Newari/Nepali food: Kochila, raw ground buffalo mince

Rohe Kochila

Newari/Nepali food: Kochila, fried ground buffalo meat

Gebratene Kochila

Ebenfalls ziem­lich typisch für das Kath­mandu-Tal ist Kochila, ganz feines ma­ge­res Büffel­hack­fleisch, das ent­weder roh mit ganzen Knob­lauch­zehen oder kurz in einer trockenen Pfanne an­gebra­ten ser­viert wird. Im letz­teren Fall kommen auch Gewürze dazu, aber aus­nahms­weise kein Chili, sondern eher Kreuz­kümmel und Bocks­horn­klee­samen, die zu einer anthrazit­farbenen Schwärze frit­tiert werden. Ich glaube, die Newar sind die einzigen Hindus, die außer­halb des Kults rohes Fleisch verzehren.

Newari/Nepali food: Sukuti, dried buffalo meat salad

Sukuti

Newari/Nepali food: Boff fry (fried buffalo with vegs)

Buff chili

Eine weitere eigen­willige Speise mit Büffel­fleisch ist Sukuti, das ist kräftig mit Ge­wür­zen mari­nier­tes und da­nach in der Son­ne ge­trock­ne­tes Büffel­fleisch. Die win­zi­gen, zu­gleich knuspri­gen und zähen Fetzen von Sukuti werden zu­sam­men mit Zwiebel­ringen, Tomaten und frischen grünen Chilies zu einem sehr appetit­lichen Salat vermengt.

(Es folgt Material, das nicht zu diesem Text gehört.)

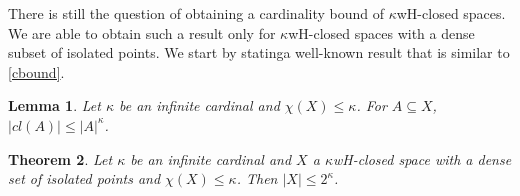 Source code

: \documentclass[11pt]{amsart}
\newif\ifdraft\draftfalse
\newtheorem{theorem}{Theorem}[section]
\newtheorem{lemma}[theorem]{Lemma}
\theoremstyle{definition}
\theoremstyle{remark}
\numberwithin{equation}{section}
\begin{document}
There is still the question of obtaining a cardinality bound of $\kappa$wH-closed spaces.  We are able to obtain such a result only for $\kappa$wH-closed spaces with a dense subset of isolated points. We start by statinga well-known result that is similar to \ref{cbound}.

\begin{lemma}{{\immediate{}}{\ifdraft\hspace{-\lastskip}\vadjust{\vspace{-1mm}\smash{\llap{{\tt {{clk}}}\hspace{8mm}}}\vspace{1mm}}\fi}} Let $\kappa$ be an infinite cardinal and $\chi(X) \leq \kappa$.  For $A \subseteq X$, $|cl(A)| \leq |A|^{\kappa}$.
\end{lemma}

\begin{theorem}{{\immediate{}}{\ifdraft\hspace{-\lastskip}\vadjust{\vspace{-1mm}\smash{\llap{{\tt {{kwHclosedDense}}}\hspace{8mm}}}\vspace{1mm}}\fi}}
Let $\kappa$ be an infinite cardinal and  $X$ a $\kappa$wH-closed space with a dense set of isolated points and $\chi(X) \leq \kappa$.   
Then $|X| \leq 2^{\kappa}$.
\end{theorem}
\end{document}
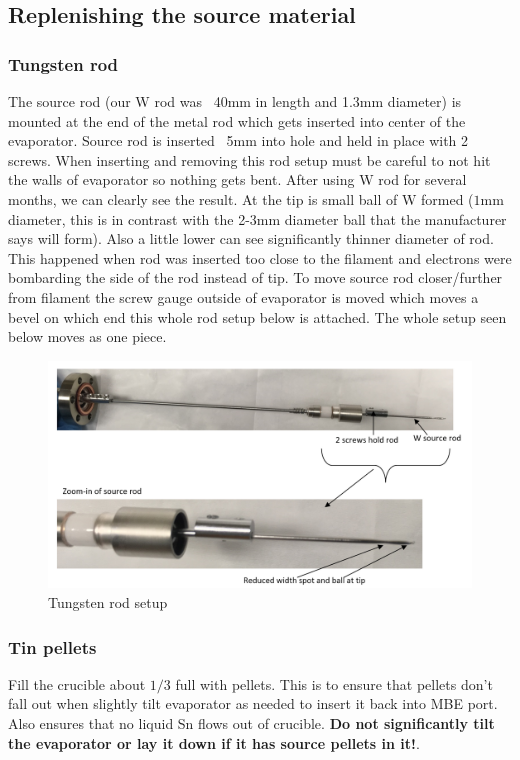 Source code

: \subsection{Replenishing the source material}
\subsubsection*{Tungsten rod}
The source rod (our W rod was ~40mm in length and 1.3mm diameter) is mounted at the end of the metal rod which gets inserted into center of the evaporator. Source rod is inserted ~5mm into hole and held in place with 2 screws. When inserting and removing this rod setup must be careful to not hit the walls of evaporator so nothing gets bent. After using W rod for several months, we can clearly see the result. At the tip is small ball of W formed ($1$mm diameter, this is in contrast with the 2-3mm diameter ball that the manufacturer says will form). Also a little lower can see significantly thinner diameter of rod. This happened when rod was inserted too close to the filament and electrons were bombarding the side of the rod instead of tip.  To move source rod closer/further from filament the screw gauge outside of evaporator is moved which moves a bevel on which end this whole rod setup below is attached. The whole setup seen below moves as one piece.

\begin{figure}[H]
	\centering
	\includegraphics[width=1\textwidth]{W-rod-pics.png}  %
	\caption{Tungsten rod setup}
	\label{fig:W-evaporator}
\end{figure}


\subsubsection*{Tin pellets}
Fill the crucible about $1/3$ full with pellets. This is to ensure that pellets don't fall out when slightly tilt evaporator as needed to insert it back into MBE port. Also ensures that no liquid Sn flows out of crucible. \textbf{Do not significantly tilt the evaporator or lay it down if it has source pellets in it!}.
 
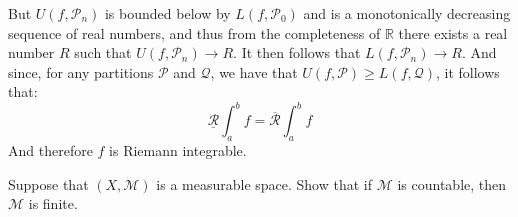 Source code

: \documentclass[crop=false,class=article]{standalone}                           %
\begin{document}
\begin{solution}
\begin{equation}
            \end{equation}
            But $U(f,\mathcal{P}_{n})$ is bounded below by $L(f,\mathcal{P}_{0})$
            and is a monotonically decreasing sequence of real numbers, and thus
            from the completeness of $\mathbb{R}$ there exists a real number $R$
            such that $U(f,\mathcal{P}_{n})\rightarrow{R}$. It then follows that
            $L(f,\mathcal{P}_{n})\rightarrow{R}$. And since, for any partitions
            $\mathcal{P}$ and $\mathcal{Q}$, we have that
            $U(f,\mathcal{P})\geq{L}(f,\mathcal{Q})$, it follows that:
            \begin{equation}
                \underline{\mathcal{R}}\int_{a}^{b}f
                =\overline{\mathcal{R}}\int_{a}^{b}f
            \end{equation}
            And therefore $f$ is Riemann integrable.
        \end{solution}
        \begin{problem}
            Suppose that $(X,\mathcal{M})$ is a measurable space. Show that if
            $\mathcal{M}$ is countable, then $\mathcal{M}$ is finite.
        \end{problem}
\end{document}
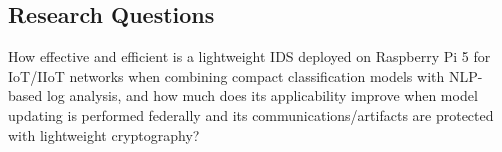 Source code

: \subsection{Research Questions}
How effective and efficient is a lightweight IDS deployed on Raspberry Pi 5 for IoT/IIoT networks when combining compact classification models with NLP-based log analysis, and how much does its applicability improve when model updating is performed federally and its communications/artifacts are protected with lightweight cryptography?
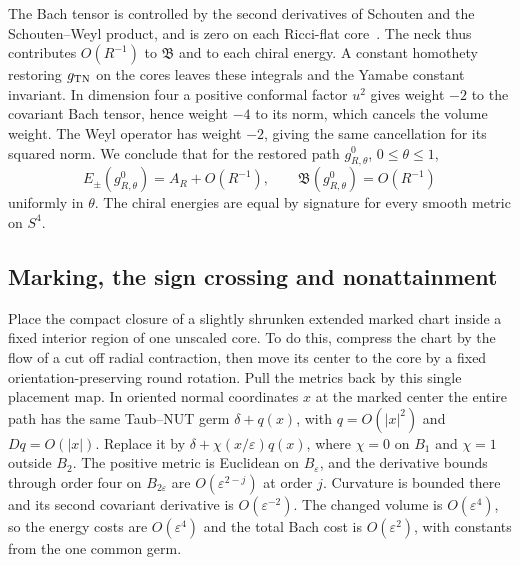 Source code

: \documentclass[11pt]{article}
\numberwithin{equation}{section}
\theoremstyle{definition}
\theoremstyle{remark}
\begin{document}
The Bach tensor is controlled by the second derivatives of
Schouten and the Schouten--Weyl product, and is zero on each
Ricci-flat core~\cite[\S1, (1.1)]{BahuaudGuentherIsenbergMazzeo2025Bach}.
The neck thus contributes \(O(R^{-1})\) to \(\mathfrak B\) and to
each chiral energy. A constant homothety restoring \(g_{\rm TN}\)
on the cores leaves these integrals and the Yamabe constant
invariant. In dimension four a positive conformal factor \(u^2\)
gives weight \(-2\) to the covariant Bach tensor, hence weight
\(-4\) to its norm, which cancels the volume weight. The Weyl
operator has weight \(-2\), giving the same cancellation for
its squared norm. We conclude that for the restored path
\(g^0_{R,\theta}\), \(0\le\theta\le1\),
\begin{equation}\label{wall:path}
 E_\pm(g^0_{R,\theta})=A_R+O(R^{-1}),\qquad
 \mathfrak B(g^0_{R,\theta})=O(R^{-1})
\end{equation}
uniformly in \(\theta\). The chiral energies are equal by
signature for every smooth metric on \(S^4\).

\subsection{Marking, the sign crossing and nonattainment}

Place the compact closure of a slightly shrunken extended
marked chart inside a fixed interior region of one unscaled
core. To do this, compress the chart by the flow of a cut off
radial contraction, then move its center to the core by a fixed
orientation-preserving round rotation. Pull the metrics back
by this single placement map. In oriented normal coordinates
\(x\) at the marked center the entire path has the same
Taub--NUT germ \(\delta+q(x)\), with \(q=O(|x|^2)\) and
\(Dq=O(|x|)\). Replace it by
\(\delta+\chi(x/\varepsilon)q(x)\), where \(\chi=0\) on \(B_1\)
and \(\chi=1\) outside \(B_2\). The positive metric is Euclidean
on \(B_\varepsilon\), and the derivative bounds through order
four on \(B_{2\varepsilon}\) are \(O(\varepsilon^{2-j})\) at
order \(j\). Curvature is bounded there and its second covariant
derivative is \(O(\varepsilon^{-2})\). The changed volume is
\(O(\varepsilon^4)\), so the energy costs are \(O(\varepsilon^4)\)
and the total Bach cost is \(O(\varepsilon^2)\), with constants
from the one common germ.
\end{document}
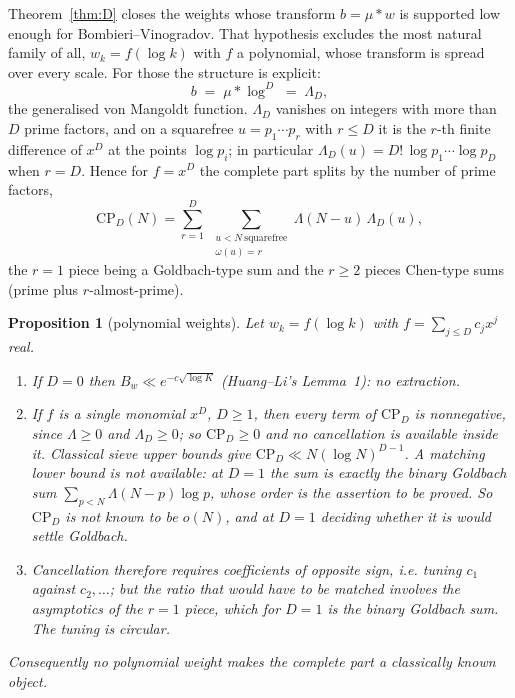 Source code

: \documentclass[11pt,a4paper]{article}
\theoremstyle{plain}
\newtheorem{proposition}[theorem]{Proposition}
\theoremstyle{definition}
\theoremstyle{remark}
\begin{document}
Theorem~\ref{thm:D} closes the weights whose transform $b=\mu*w$ is
supported low enough for Bombieri--Vinogradov. That hypothesis
excludes the most natural family of all, $w_k=f(\log k)$ with $f$ a
polynomial, whose transform is spread over every scale. For those the
structure is explicit:
\[
  b\;=\;\mu*\log^D\;=\;\Lambda_D,
\]
the generalised von Mangoldt function. $\Lambda_D$ vanishes on
integers with more than $D$ prime factors, and on a squarefree
$u=p_1\cdots p_r$ with $r\le D$ it is the $r$-th finite difference of
$x^D$ at the points $\log p_i$; in particular
$\Lambda_D(u)=D!\,\log p_1\cdots\log p_D$ when $r=D$. Hence for
$f=x^D$ the complete part splits by the number of prime factors,
\begin{equation}\label{eq:CPD}
  \mathrm{CP}_D(N)=\sum_{r=1}^{D}\
    \sum_{\substack{u<N\ \text{squarefree}\\ \omega(u)=r}}
   \Lambda(N-u)\,\Lambda_D(u),
\end{equation}
the $r=1$ piece being a Goldbach-type sum and the $r\ge2$ pieces
Chen-type sums (prime plus $r$-almost-prime).

\begin{proposition}[polynomial weights]\label{prop:Dpp}
Let $w_k=f(\log k)$ with $f=\sum_{j\le D}c_jx^j$ real.
\begin{enumerate}
\item[(i)] If $D=0$ then $B_w\ll e^{-c\sqrt{\log K}}$ (Huang--Li's
Lemma~1): no extraction.
\item[(ii)] If $f$ is a single monomial $x^D$, $D\ge1$, then every
term of $\mathrm{CP}_D$ is nonnegative, since $\Lambda\ge0$ and
$\Lambda_D\ge0$; so $\mathrm{CP}_D\ge0$ and \emph{no cancellation is
available inside it}. Classical sieve upper bounds give
$\mathrm{CP}_D\ll N(\log N)^{D-1}$. A matching lower bound is not
available: at $D=1$ the sum is exactly the binary Goldbach sum
$\sum_{p<N}\Lambda(N-p)\log p$, whose order is the assertion to be
proved. So $\mathrm{CP}_D$ is not known to be $o(N)$, and at $D=1$
deciding whether it is would settle Goldbach.
\item[(iii)] Cancellation therefore requires coefficients of opposite
sign, i.e. tuning $c_1$ against $c_2,\dots$; but the ratio that would
have to be matched involves the asymptotics of the $r=1$ piece, which
for $D=1$ \emph{is} the binary Goldbach sum. The tuning is circular.
\end{enumerate}
Consequently no polynomial weight makes the complete part a
classically known object.
\end{proposition}
\end{document}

Diese Newar-Restau­rants (Newari Khaja Ghar) sind er­staun­lich billig und des­halb auch im­mer voll. Büffel­fleisch ist im Kath­mandu-Tal offenbar keine Mangel­ware, aber von den anderen büffel­basierten Speisen schreibe ich lieber das nächste Mal. Meine Be­geiste­rung für Kath­mandu hat diesen Brief ohn­ehin schon zu über­trie­be­ner Länge genährt.